Data provided:
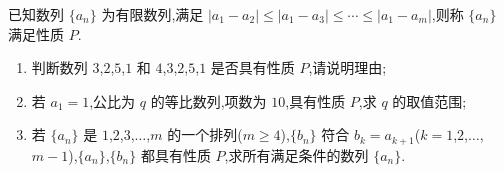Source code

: \begin{problem}
已知数列 \(\{a_n\}\) 为有限数列,满足 \(|a_1-a_2|\le|a_1-a_3|\le\cdots\le|a_1-a_m|\),则称 \(\{a_n\}\) 满足性质 \(P\).

\begin{enumerate}
\item 判断数列 \(3\),\(2\),\(5\),\(1\) 和 \(4\),\(3\),\(2\),\(5\),\(1\) 是否具有性质 \(P\),请说明理由;
\item 若 \(a_1=1\),公比为 \(q\) 的等比数列,项数为 \(10\),具有性质 \(P\),求 \(q\) 的取值范围;
\item 若 \(\{a_n\}\) 是 \(1\),\(2\),\(3\),\(\ldots\),\(m\) 的一个排列(\(m\ge4\)),\(\{b_n\}\) 符合 \(b_k=a_{k+1}\)(\(k=1\),\(2\),\(\ldots\),\(m-1\)),\(\{a_n\}\),\(\{b_n\}\) 都具有性质 \(P\),求所有满足条件的数列 \(\{a_n\}\).
\end{enumerate}
\end{problem}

To do:
When you retype the data above, match every line exactly and leave the pictures behind.

Task solution:
Source code

: \begin{problem}
已知数列 \(\{a_n\}\) 为有限数列,满足 \(|a_1-a_2|\le|a_1-a_3|\le\cdots\le|a_1-a_m|\),则称 \(\{a_n\}\) 满足性质 \(P\).

\begin{enumerate}
\item 判断数列 \(3\),\(2\),\(5\),\(1\) 和 \(4\),\(3\),\(2\),\(5\),\(1\) 是否具有性质 \(P\),请说明理由;
\item 若 \(a_1=1\),公比为 \(q\) 的等比数列,项数为 \(10\),具有性质 \(P\),求 \(q\) 的取值范围;
\item 若 \(\{a_n\}\) 是 \(1\),\(2\),\(3\),\(\ldots\),\(m\) 的一个排列(\(m\ge4\)),\(\{b_n\}\) 符合 \(b_k=a_{k+1}\)(\(k=1\),\(2\),\(\ldots\),\(m-1\)),\(\{a_n\}\),\(\{b_n\}\) 都具有性质 \(P\),求所有满足条件的数列 \(\{a_n\}\).
\end{enumerate}
\end{problem}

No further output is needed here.